Start of Data records

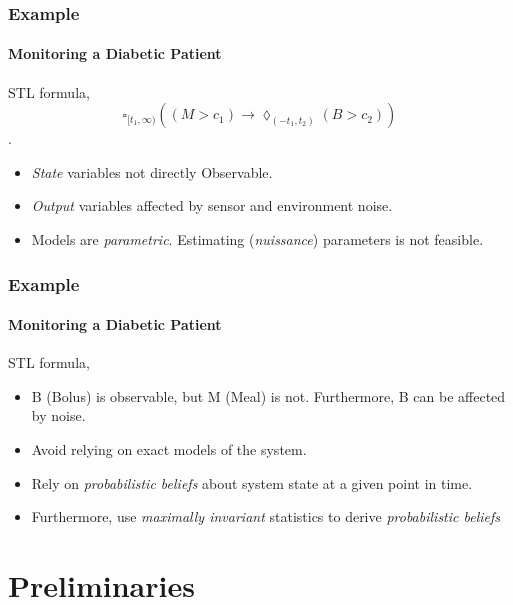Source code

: \documentclass{beamer}
\newcommand{\always}[1]{\square_{#1}}
\newcommand{\eventually}[1]{\lozenge_{#1}}
\begin{document}
\begin{frame}
    \frametitle{Example}
    \framesubtitle{Monitoring a Diabetic Patient}

    STL formula, 
        $$ \always{ [ t_1, \infty )}
    \left( \left (M > c_1 \right ) \to \eventually{\left(-t_1, t_2 \right)}
    \left( B > c_2 \right ) \right)$$.
    \pause
    \begin{itemize}
        \item \textit{State} variables not directly Observable.
        \item \textit{Output} variables affected by sensor and environment noise.
        \item Models are \textit{parametric}. Estimating (\textit{nuissance}) parameters is not
            feasible.
    \end{itemize}
\end{frame}
\begin{frame}
    \frametitle{Example}
    \framesubtitle{Monitoring a Diabetic Patient}

    STL formula, 
    \begin{itemize}
        \item B (Bolus) is observable, but M (Meal) is not. Furthermore, B
            can be affected by noise.
        \pause
        \item Avoid relying on exact models of the system.
        \item Rely on \textit{probabilistic beliefs} about
            system state at a given point in time.
        \pause
        \item Furthermore, use \textit{maximally invariant} statistics
            to derive \textit{probabilistic beliefs}
    \end{itemize}
\end{frame}

\section{Preliminaries}
\end{document}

End of Data records

■ **Work instructions**
Without any pictures, reproduce the lines from the first one in the material through the line that has "not directly Observable.", exactly as they appear.

■ **Solution to the problem**
Source code

: \documentclass{beamer}
\newcommand{\always}[1]{\square_{#1}}
\newcommand{\eventually}[1]{\lozenge_{#1}}
\begin{document}
\begin{frame}
    \frametitle{Example}
    \framesubtitle{Monitoring a Diabetic Patient}

    STL formula, 
        $$ \always{ [ t_1, \infty )}
    \left( \left (M > c_1 \right ) \to \eventually{\left(-t_1, t_2 \right)}
    \left( B > c_2 \right ) \right)$$.
    \pause
    \begin{itemize}
        \item \textit{State} variables not directly Observable.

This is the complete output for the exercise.